:: TASK ::
In the records below, find the line with "Music already uses." and the line with "already runs two". Print both exactly, along with every line between them, and no other line.

:: DATA FOR ANALYSIS ::
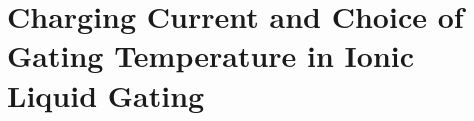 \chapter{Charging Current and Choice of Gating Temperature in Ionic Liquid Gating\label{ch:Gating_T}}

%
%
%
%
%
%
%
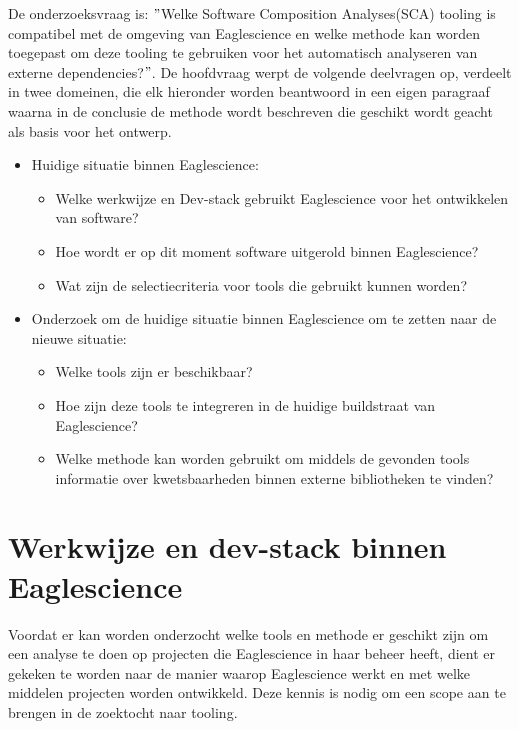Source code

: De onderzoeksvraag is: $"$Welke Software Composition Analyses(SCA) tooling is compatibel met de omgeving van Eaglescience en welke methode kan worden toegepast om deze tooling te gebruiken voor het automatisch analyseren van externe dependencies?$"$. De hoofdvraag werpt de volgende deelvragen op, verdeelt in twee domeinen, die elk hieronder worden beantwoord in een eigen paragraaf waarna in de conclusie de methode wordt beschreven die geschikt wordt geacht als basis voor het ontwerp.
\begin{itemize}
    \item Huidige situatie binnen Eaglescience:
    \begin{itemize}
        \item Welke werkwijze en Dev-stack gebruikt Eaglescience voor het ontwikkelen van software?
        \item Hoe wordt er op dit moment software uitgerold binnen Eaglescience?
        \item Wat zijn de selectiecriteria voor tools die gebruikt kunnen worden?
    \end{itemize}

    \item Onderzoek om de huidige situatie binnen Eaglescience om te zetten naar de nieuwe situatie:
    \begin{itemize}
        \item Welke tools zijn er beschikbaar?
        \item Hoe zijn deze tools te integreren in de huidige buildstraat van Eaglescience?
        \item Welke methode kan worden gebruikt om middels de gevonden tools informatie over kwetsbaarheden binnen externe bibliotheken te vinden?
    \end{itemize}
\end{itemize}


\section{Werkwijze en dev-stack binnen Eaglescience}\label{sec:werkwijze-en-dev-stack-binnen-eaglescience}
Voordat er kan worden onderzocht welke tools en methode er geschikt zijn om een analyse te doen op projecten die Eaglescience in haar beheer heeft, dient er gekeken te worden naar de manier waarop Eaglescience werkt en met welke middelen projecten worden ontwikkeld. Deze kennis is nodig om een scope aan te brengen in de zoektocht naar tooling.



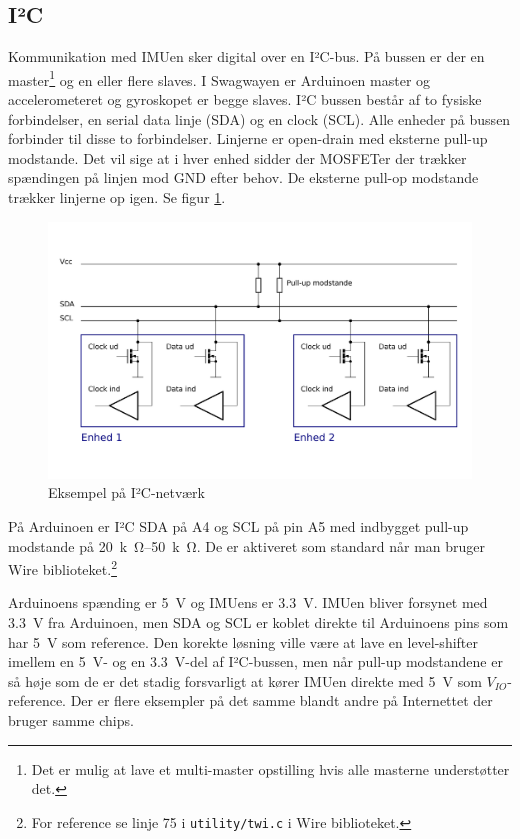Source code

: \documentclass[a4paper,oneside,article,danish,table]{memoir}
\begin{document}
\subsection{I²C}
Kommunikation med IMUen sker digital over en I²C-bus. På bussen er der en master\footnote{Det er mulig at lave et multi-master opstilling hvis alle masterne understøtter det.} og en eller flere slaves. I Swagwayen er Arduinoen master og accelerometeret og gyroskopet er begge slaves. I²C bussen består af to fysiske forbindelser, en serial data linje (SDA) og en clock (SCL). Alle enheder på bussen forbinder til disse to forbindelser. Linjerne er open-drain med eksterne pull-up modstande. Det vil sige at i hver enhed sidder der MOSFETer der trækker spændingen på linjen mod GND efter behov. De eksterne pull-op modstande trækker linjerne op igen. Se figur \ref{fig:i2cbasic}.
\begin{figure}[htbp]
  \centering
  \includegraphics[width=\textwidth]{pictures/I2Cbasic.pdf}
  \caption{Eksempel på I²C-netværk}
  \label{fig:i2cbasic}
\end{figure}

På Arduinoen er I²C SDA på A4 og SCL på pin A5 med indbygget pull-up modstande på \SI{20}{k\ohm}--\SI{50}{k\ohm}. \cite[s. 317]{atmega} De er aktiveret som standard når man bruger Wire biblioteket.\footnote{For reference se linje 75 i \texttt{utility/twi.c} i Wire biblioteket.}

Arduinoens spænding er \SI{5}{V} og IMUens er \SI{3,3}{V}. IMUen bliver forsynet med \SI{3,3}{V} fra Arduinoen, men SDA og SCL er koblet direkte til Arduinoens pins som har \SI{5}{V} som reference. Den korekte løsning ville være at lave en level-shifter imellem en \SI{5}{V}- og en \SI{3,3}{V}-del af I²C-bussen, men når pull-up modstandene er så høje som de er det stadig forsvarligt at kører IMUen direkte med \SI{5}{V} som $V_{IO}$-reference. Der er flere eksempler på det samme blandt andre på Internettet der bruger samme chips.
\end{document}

--

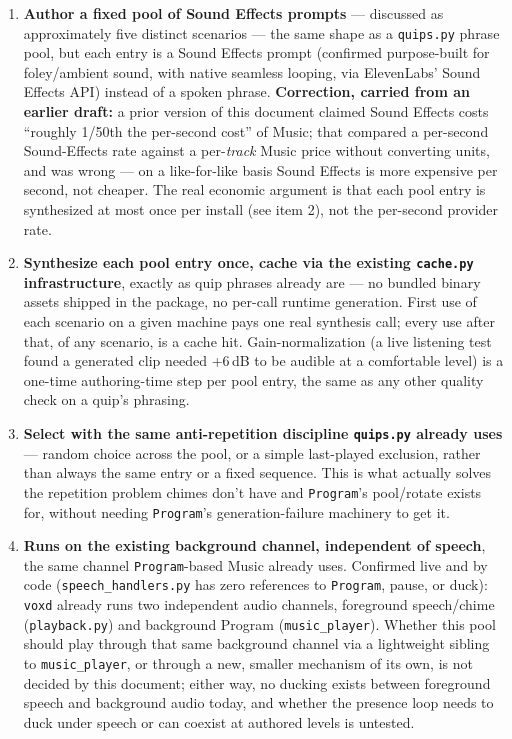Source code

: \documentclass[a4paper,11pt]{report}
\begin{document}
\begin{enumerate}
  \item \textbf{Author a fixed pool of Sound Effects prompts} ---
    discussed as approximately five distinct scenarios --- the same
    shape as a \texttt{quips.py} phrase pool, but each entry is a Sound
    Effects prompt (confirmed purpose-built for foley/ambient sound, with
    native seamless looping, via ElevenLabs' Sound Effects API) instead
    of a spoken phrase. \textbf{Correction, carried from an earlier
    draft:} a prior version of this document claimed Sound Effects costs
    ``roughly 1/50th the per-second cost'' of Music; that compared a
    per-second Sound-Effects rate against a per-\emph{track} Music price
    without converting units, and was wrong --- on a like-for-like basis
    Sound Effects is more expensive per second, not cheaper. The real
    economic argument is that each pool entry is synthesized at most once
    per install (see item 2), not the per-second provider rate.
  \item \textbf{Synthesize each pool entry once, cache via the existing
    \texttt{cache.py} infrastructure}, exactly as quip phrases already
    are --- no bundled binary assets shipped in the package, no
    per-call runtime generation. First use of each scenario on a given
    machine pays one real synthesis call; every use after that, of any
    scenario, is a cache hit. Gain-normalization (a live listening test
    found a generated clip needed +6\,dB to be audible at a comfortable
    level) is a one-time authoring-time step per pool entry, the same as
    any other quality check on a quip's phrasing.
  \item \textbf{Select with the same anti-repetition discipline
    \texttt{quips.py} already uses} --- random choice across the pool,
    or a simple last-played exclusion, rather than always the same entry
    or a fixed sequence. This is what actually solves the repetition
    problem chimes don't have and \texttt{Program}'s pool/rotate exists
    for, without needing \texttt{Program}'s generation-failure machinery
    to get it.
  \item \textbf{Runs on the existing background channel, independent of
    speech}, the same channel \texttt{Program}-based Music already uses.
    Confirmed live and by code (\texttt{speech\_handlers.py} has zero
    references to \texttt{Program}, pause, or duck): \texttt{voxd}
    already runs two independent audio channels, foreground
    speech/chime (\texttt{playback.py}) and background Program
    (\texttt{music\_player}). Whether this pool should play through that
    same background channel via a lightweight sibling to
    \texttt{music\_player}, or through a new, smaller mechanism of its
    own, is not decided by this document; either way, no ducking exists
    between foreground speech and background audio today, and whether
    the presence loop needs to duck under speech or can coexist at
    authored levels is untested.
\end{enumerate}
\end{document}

...

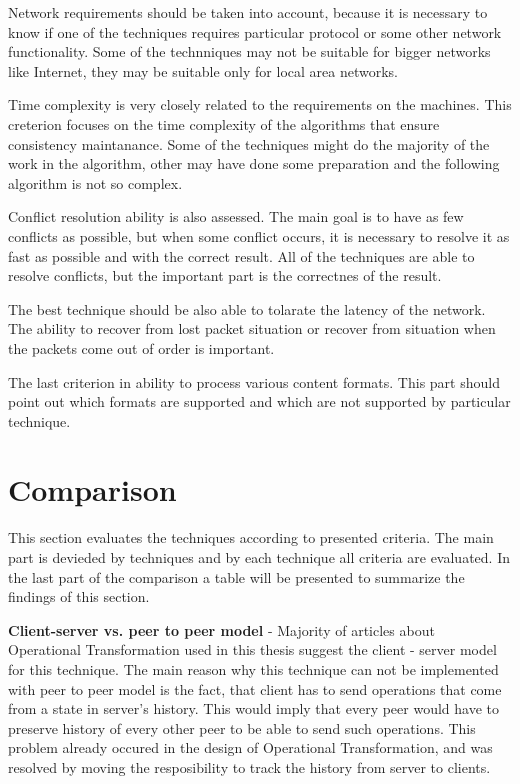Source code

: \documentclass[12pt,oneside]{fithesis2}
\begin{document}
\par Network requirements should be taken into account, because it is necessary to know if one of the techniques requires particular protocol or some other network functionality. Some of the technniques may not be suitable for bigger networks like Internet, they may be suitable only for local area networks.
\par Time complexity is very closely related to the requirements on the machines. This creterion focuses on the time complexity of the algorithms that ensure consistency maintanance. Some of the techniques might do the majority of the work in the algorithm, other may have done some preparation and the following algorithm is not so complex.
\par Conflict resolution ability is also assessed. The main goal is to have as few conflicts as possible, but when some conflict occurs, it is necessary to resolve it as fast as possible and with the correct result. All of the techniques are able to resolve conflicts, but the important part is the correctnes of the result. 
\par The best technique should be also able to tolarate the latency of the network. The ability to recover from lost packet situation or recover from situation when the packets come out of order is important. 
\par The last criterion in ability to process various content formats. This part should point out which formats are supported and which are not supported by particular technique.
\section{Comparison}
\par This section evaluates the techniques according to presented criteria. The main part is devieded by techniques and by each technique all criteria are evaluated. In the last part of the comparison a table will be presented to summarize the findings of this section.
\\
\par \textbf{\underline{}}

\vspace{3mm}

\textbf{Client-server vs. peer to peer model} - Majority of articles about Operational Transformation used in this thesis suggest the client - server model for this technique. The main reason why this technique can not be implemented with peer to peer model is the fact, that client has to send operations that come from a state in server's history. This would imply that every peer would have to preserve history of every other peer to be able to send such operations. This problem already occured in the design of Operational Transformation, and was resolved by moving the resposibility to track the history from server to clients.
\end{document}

:: REPLY ::
    speech}, the same channel \texttt{Program}-based Music already uses.
    Confirmed live and by code (\texttt{speech\_handlers.py} has zero
    references to \texttt{Program}, pause, or duck): \texttt{voxd}
    already runs two independent audio channels, foreground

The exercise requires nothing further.